BEGIN Extracted records
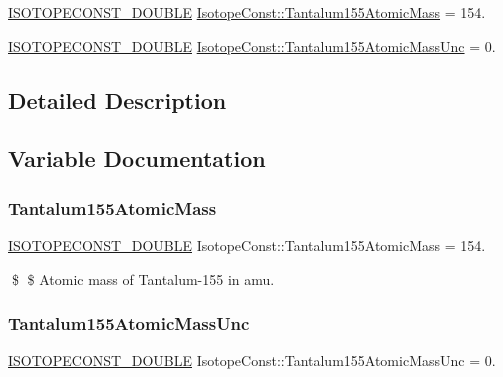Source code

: \begin{DoxyCompactItemize}
\item 
\mbox{\hyperlink{group___isotope_const-_macros_ga8f45a7272ce02c0b4c65c44636ed719a}{I\+S\+O\+T\+O\+P\+E\+C\+O\+N\+S\+T\+\_\+\+D\+O\+U\+B\+LE}} \mbox{\hyperlink{group___isotope_const-_tantalum-_ta155_ga72fbba3c4d4740e6f68b2dcd827786c0}{Isotope\+Const\+::\+Tantalum155\+Atomic\+Mass}} = 154.
\item 
\mbox{\hyperlink{group___isotope_const-_macros_ga8f45a7272ce02c0b4c65c44636ed719a}{I\+S\+O\+T\+O\+P\+E\+C\+O\+N\+S\+T\+\_\+\+D\+O\+U\+B\+LE}} \mbox{\hyperlink{group___isotope_const-_tantalum-_ta155_gac1126c14fd0eb4244eecc2459000570a}{Isotope\+Const\+::\+Tantalum155\+Atomic\+Mass\+Unc}} = 0.
\end{DoxyCompactItemize}


\subsection{Detailed Description}


\subsection{Variable Documentation}
\mbox{\label{group___isotope_const-_tantalum-_ta155_ga72fbba3c4d4740e6f68b2dcd827786c0}} 
\subsubsection{\texorpdfstring{Tantalum155\+Atomic\+Mass}{Tantalum155AtomicMass}}
{\footnotesize\ttfamily \mbox{\hyperlink{group___isotope_const-_macros_ga8f45a7272ce02c0b4c65c44636ed719a}{I\+S\+O\+T\+O\+P\+E\+C\+O\+N\+S\+T\+\_\+\+D\+O\+U\+B\+LE}} Isotope\+Const\+::\+Tantalum155\+Atomic\+Mass = 154.}

\$ \$ Atomic mass of Tantalum-\/155 in amu. \mbox{\label{group___isotope_const-_tantalum-_ta155_gac1126c14fd0eb4244eecc2459000570a}} 
\subsubsection{\texorpdfstring{Tantalum155\+Atomic\+Mass\+Unc}{Tantalum155AtomicMassUnc}}
{\footnotesize\ttfamily \mbox{\hyperlink{group___isotope_const-_macros_ga8f45a7272ce02c0b4c65c44636ed719a}{I\+S\+O\+T\+O\+P\+E\+C\+O\+N\+S\+T\+\_\+\+D\+O\+U\+B\+LE}} Isotope\+Const\+::\+Tantalum155\+Atomic\+Mass\+Unc = 0.}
END Extracted records
— Exercise requirements —
Your answer must be the entries written out word for word, without their pictures.

— Task answer —
Source code

: \begin{DoxyCompactItemize}
\item 
\mbox{\hyperlink{group___isotope_const-_macros_ga8f45a7272ce02c0b4c65c44636ed719a}{I\+S\+O\+T\+O\+P\+E\+C\+O\+N\+S\+T\+\_\+\+D\+O\+U\+B\+LE}} \mbox{\hyperlink{group___isotope_const-_tantalum-_ta155_ga72fbba3c4d4740e6f68b2dcd827786c0}{Isotope\+Const\+::\+Tantalum155\+Atomic\+Mass}} = 154.
\item 
\mbox{\hyperlink{group___isotope_const-_macros_ga8f45a7272ce02c0b4c65c44636ed719a}{I\+S\+O\+T\+O\+P\+E\+C\+O\+N\+S\+T\+\_\+\+D\+O\+U\+B\+LE}} \mbox{\hyperlink{group___isotope_const-_tantalum-_ta155_gac1126c14fd0eb4244eecc2459000570a}{Isotope\+Const\+::\+Tantalum155\+Atomic\+Mass\+Unc}} = 0.
\end{DoxyCompactItemize}


\subsection{Detailed Description}


\subsection{Variable Documentation}
\mbox{\label{group___isotope_const-_tantalum-_ta155_ga72fbba3c4d4740e6f68b2dcd827786c0}} 
\subsubsection{\texorpdfstring{Tantalum155\+Atomic\+Mass}{Tantalum155AtomicMass}}
{\footnotesize\ttfamily \mbox{\hyperlink{group___isotope_const-_macros_ga8f45a7272ce02c0b4c65c44636ed719a}{I\+S\+O\+T\+O\+P\+E\+C\+O\+N\+S\+T\+\_\+\+D\+O\+U\+B\+LE}} Isotope\+Const\+::\+Tantalum155\+Atomic\+Mass = 154.}

\$ \$ Atomic mass of Tantalum-\/155 in amu. \mbox{\label{group___isotope_const-_tantalum-_ta155_gac1126c14fd0eb4244eecc2459000570a}} 
\subsubsection{\texorpdfstring{Tantalum155\+Atomic\+Mass\+Unc}{Tantalum155AtomicMassUnc}}
{\footnotesize\ttfamily \mbox{\hyperlink{group___isotope_const-_macros_ga8f45a7272ce02c0b4c65c44636ed719a}{I\+S\+O\+T\+O\+P\+E\+C\+O\+N\+S\+T\+\_\+\+D\+O\+U\+B\+LE}} Isotope\+Const\+::\+Tantalum155\+Atomic\+Mass\+Unc = 0.}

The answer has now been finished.